• WORK REQUIRED
All lines in the data below carrying the string "Overview" are to be located and copied.

• EXERCISE DATA
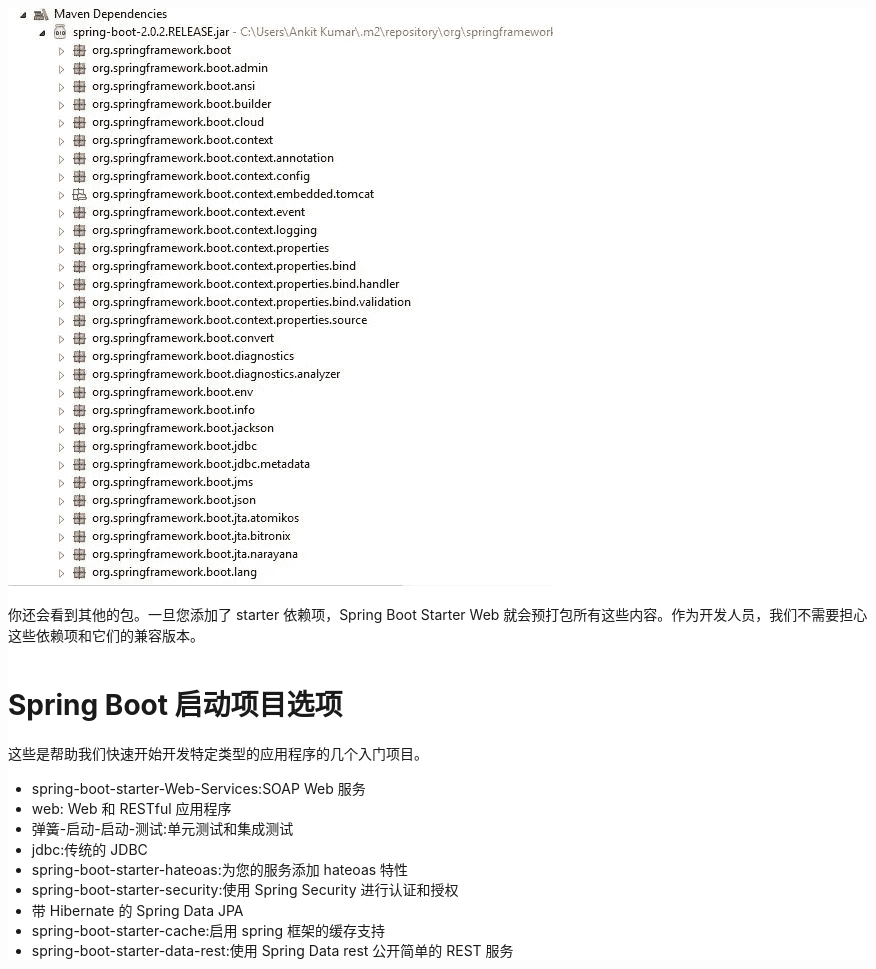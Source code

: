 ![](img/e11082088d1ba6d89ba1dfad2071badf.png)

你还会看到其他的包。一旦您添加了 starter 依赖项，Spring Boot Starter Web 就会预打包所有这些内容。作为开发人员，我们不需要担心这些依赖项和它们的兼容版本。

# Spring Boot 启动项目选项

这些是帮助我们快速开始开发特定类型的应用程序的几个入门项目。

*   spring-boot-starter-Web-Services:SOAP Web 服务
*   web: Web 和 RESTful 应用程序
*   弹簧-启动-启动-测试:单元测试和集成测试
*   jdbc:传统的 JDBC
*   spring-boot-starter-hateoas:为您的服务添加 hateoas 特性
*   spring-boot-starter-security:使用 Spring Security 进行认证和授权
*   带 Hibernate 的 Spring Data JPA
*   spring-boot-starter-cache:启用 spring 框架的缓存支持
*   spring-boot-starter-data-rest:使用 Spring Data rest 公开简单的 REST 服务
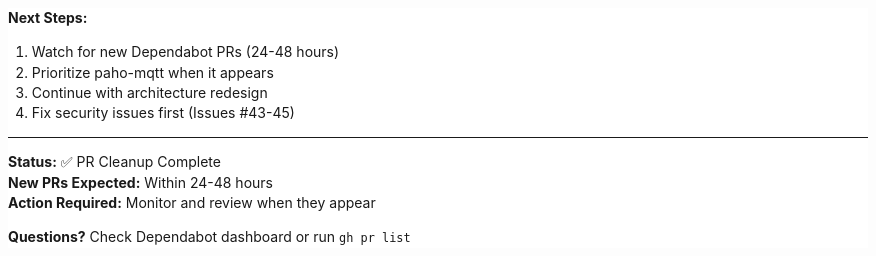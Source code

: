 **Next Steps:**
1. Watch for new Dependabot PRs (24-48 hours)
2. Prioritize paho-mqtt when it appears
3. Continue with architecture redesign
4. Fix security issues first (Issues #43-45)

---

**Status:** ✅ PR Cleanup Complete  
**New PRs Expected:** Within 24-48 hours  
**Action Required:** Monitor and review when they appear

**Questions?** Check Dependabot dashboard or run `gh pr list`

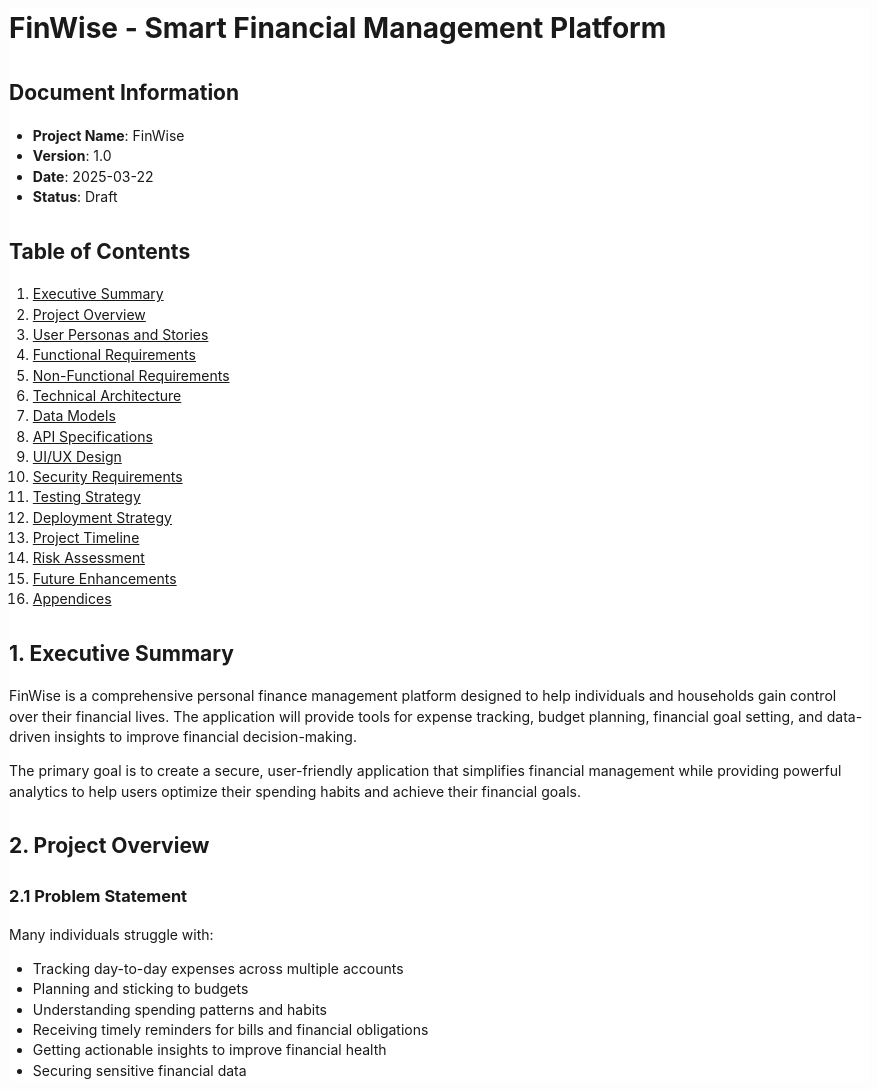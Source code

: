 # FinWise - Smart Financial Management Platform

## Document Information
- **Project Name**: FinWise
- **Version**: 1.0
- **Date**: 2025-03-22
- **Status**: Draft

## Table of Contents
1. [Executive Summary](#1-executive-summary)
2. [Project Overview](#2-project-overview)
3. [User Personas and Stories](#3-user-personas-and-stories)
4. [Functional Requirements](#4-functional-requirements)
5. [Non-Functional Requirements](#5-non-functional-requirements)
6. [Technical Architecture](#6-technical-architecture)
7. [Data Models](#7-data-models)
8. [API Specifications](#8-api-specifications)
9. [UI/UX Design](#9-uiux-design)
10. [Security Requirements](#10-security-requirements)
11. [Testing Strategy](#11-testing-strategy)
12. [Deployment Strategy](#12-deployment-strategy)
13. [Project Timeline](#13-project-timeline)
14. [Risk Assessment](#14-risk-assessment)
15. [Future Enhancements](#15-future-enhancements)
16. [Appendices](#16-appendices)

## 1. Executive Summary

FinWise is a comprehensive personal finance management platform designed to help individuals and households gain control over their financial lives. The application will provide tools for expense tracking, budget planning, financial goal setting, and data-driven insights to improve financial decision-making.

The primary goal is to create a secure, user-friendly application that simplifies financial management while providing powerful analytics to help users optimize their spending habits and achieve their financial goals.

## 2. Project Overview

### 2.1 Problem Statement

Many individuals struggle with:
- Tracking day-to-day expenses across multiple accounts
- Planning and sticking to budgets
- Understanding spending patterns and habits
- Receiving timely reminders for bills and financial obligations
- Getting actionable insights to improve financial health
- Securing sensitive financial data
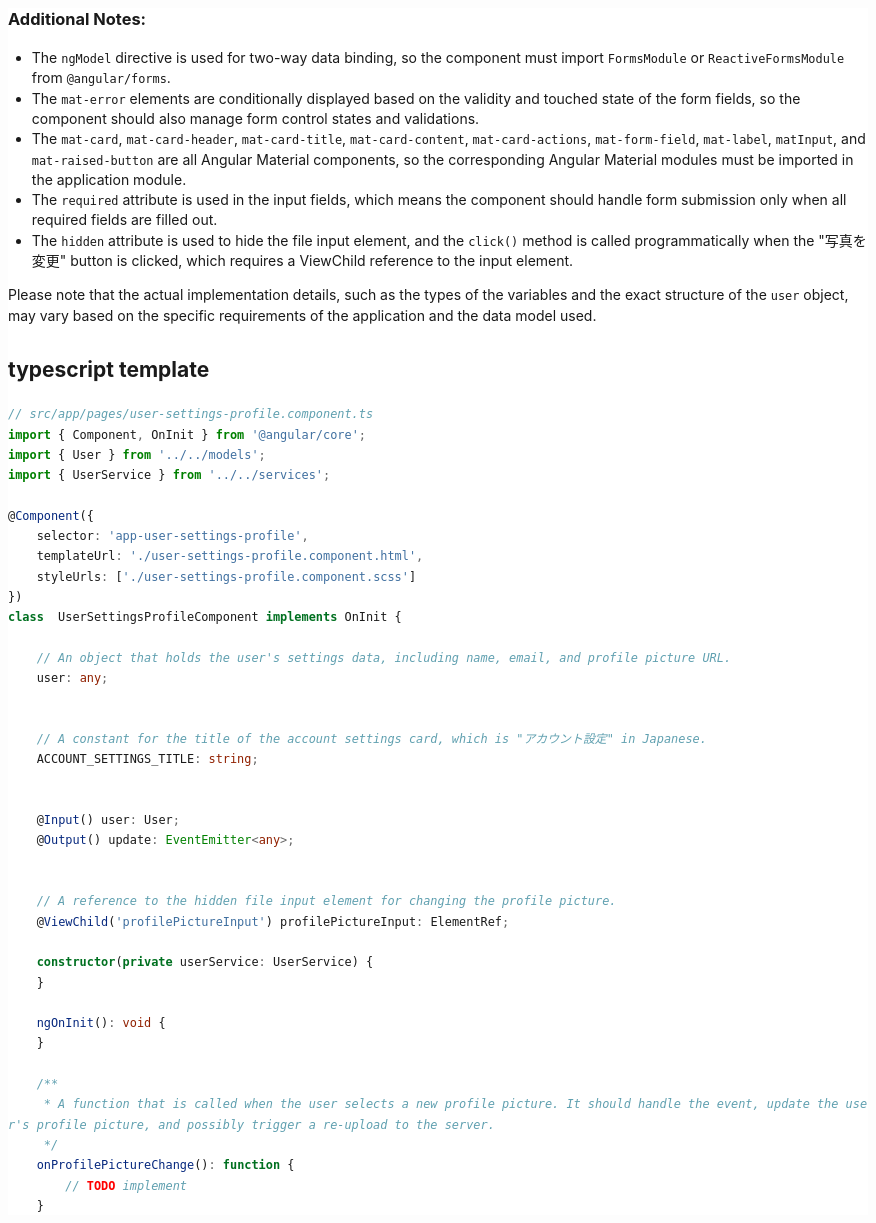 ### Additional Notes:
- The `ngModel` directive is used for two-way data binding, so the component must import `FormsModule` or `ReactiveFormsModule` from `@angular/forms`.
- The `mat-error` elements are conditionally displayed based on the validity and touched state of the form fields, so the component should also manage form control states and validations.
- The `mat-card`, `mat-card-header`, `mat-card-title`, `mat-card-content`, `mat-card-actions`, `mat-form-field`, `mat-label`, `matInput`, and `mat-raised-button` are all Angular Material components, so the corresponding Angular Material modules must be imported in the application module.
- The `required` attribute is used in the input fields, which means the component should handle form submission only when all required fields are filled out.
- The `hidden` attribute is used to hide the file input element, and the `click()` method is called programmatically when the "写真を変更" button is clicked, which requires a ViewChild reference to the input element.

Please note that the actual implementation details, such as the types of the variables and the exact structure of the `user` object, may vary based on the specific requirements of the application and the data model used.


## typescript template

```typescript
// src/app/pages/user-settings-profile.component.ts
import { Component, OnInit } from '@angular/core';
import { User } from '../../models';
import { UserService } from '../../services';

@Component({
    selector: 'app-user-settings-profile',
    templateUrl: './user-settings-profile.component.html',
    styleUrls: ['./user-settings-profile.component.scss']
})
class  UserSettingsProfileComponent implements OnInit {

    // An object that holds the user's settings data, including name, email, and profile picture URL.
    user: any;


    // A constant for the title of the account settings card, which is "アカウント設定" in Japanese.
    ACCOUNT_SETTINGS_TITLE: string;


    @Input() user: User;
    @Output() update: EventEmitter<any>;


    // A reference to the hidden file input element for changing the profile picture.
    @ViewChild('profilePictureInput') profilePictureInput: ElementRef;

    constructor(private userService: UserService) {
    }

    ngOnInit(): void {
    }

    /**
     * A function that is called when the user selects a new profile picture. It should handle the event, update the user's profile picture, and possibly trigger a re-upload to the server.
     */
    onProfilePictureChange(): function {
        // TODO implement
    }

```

• ANSWER TO THE PROBLEM
2. [Project Overview](#2-project-overview)
## 2. Project Overview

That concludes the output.